К этому начальнику меня послали ополченцы, когда я попросил показать мне заседание в зале областного совета — на баррикадах как-то уверенно говорили, что сейчас там заседают депутаты, но к ним просто так зайти нельзя. Человек в балаклаве, видимо, действительно важный по местным меркам — «Хочешь прямо в зал? Ну, пойдем!»
Снова идем по забаррикадированной лестнице, он заводит меня в зал заседаний — заседания, очевидно, нет, в зале темно. Я включаю фонарик в телефоне, человек в балаклаве хватает меня за рукав — «Ну ты чего, люди же спят». Действительно, у своей ноги прямо на полу я обнаруживаю спящую пожилую женщину. В депутатских креслах спят сидя какие-то люди — «ополченцы после дежурства», поясняет мой спутник.
Мы снова поднимаемся в его кабинет, он показывает, как там все устроено — вот комната отдыха с телевизором, а вот отдельный туалет — просит ждать и уходит. На столе стоит телефон правительственной связи с советским гербом, рядом справочник правительственных телефонных номеров. Я снимаю трубку, в трубке тихо. Телефонной связи в здании нет.
В кабинете остается ополченец Артур — грустный армянин лет пятидесяти. Произносит монолог об Ахметове — да, Ахметов хозяин города, но если у собаки есть хозяин, который ее не кормит — что тогда? Я говорю Артуру, что собаки обычно верные и хозяев стараются не менять. “А если неверный хозяин?” — спрашивает меня Артур и произносит речь о том, как здорово было бы, если бы Россия присоединила к себе Донбасс. «А если не присоединит, будет партизанская война», — обещает Артур. — «По киевским законам нам грозит 15 лет за сепаратизм, так лучше ведь воевать, а не сидеть?»
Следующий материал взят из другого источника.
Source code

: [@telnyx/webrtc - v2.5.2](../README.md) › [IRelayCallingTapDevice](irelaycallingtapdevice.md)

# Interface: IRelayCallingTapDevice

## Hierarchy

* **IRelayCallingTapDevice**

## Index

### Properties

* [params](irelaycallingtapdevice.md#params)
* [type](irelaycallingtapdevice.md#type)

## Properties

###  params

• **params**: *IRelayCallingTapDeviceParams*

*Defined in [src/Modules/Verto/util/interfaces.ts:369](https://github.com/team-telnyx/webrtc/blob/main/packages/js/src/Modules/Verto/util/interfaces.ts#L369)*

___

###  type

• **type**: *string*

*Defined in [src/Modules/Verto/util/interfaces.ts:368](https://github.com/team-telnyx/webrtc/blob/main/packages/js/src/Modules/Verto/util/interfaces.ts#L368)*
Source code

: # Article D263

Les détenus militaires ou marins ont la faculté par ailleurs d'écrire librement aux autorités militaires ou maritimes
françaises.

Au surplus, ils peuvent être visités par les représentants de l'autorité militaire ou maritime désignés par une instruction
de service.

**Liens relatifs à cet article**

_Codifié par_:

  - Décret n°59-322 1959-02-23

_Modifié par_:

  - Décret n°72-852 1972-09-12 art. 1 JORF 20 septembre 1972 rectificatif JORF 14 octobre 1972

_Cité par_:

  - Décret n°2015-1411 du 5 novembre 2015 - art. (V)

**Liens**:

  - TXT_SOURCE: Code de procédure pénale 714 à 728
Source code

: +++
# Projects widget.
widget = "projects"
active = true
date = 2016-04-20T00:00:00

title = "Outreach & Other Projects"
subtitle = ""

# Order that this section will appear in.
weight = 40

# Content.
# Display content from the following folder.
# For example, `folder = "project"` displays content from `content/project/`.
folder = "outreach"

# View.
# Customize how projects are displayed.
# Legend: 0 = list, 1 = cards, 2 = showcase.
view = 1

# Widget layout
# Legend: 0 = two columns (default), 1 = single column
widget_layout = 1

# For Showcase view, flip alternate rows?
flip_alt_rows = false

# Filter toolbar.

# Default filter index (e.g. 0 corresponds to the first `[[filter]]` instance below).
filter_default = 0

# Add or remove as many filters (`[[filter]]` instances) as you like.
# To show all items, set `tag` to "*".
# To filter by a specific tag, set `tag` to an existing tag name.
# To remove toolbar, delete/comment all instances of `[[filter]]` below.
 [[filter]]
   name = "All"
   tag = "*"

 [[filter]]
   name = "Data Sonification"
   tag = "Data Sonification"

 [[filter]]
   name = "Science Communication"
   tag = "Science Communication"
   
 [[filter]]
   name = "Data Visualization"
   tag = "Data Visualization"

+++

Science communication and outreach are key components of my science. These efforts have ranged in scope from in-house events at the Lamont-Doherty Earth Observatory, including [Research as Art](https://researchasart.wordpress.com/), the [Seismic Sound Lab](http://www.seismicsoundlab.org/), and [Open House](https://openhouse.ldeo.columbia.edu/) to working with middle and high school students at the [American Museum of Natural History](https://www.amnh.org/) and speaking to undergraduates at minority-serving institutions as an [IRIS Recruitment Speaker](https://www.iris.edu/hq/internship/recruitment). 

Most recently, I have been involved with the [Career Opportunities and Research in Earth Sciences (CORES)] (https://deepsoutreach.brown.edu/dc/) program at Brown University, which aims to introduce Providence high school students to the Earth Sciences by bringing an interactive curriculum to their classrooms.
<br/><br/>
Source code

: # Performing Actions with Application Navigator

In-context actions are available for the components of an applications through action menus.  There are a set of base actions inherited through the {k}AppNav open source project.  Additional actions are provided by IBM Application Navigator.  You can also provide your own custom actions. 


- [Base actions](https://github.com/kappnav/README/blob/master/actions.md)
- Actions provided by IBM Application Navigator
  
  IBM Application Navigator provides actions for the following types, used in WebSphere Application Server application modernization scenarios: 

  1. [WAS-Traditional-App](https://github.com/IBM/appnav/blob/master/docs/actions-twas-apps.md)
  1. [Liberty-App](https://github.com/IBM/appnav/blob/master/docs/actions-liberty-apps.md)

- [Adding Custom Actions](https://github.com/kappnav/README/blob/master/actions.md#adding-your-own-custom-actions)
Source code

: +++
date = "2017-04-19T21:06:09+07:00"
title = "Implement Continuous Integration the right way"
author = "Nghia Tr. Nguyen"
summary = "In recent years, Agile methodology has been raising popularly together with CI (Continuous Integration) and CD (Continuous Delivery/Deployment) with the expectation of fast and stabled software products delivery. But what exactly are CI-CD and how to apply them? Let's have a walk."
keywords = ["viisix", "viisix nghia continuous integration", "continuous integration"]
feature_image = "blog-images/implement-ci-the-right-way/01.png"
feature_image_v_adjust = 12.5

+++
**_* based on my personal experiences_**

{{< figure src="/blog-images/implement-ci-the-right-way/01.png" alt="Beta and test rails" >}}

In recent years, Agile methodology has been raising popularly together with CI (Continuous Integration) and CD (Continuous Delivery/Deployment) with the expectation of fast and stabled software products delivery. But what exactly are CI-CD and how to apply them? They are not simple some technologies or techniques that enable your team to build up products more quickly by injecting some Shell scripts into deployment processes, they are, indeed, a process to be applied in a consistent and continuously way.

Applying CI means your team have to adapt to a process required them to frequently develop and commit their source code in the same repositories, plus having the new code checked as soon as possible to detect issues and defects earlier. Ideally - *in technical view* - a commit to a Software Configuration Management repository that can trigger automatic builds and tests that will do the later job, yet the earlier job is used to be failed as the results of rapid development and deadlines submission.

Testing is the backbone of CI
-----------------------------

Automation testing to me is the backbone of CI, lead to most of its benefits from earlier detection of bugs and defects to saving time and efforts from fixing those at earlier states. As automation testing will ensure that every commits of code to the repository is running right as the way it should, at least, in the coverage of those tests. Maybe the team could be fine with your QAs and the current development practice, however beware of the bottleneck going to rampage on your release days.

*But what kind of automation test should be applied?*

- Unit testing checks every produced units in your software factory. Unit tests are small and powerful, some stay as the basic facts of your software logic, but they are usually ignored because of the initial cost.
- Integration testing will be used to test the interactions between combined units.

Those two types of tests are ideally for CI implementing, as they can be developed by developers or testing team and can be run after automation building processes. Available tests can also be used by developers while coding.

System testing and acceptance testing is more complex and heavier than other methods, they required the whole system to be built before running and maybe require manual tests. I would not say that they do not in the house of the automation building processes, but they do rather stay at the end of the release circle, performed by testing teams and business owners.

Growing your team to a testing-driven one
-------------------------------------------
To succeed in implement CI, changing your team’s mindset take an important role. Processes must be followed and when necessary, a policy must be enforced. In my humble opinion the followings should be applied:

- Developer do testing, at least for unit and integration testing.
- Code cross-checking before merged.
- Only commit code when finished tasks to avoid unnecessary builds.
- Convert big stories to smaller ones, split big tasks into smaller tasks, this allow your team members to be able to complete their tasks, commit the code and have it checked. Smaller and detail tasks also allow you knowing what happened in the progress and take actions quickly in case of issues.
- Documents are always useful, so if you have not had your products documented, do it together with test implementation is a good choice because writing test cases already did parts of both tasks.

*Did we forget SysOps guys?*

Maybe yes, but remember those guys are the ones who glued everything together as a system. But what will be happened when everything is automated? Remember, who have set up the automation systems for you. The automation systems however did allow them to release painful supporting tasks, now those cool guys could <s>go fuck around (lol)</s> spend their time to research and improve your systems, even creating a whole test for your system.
«Воевать, конечно», — из-за стола заседаний появляется вдруг заспанный, спал на стульях, ополченец с православной молитвой на ленточке, обернутой вокруг шапки. Своего имени он называть не хочет, но сам из Тореза. «Если в меня полетит пуля, то это будет полная жопа всему западу Украины», — обещает он. — «Я работаю на глубине 1213 метров, не раз по невнимательности оказывался в больнице, меня зашивали. Чудом я не лишился конечности, спасибо за это Господу Богу. И еще ему спасибо, что у меня сейчас оплачиваемый отпуск, и я могу здесь дежурить и, если надо, идти под пули. Мы народ мирный, но если дело дойдет до крови, мы будем хуже “Правого сектора”, и я готов погибать, моя дочка будет дочка героя, я знаю, что пацаны, помня обо мне, мою дочку в обиду не дадут».
Я спрашиваю шахтера, скоро ли придет его командир, который посадил меня в этом кабинете и сказал ждать. «Командира у меня нет», — с гордостью отвечает шахтер.
Я желаю ему хорошо выспаться и, никого не дождавшись, еду слушать Шишацкого.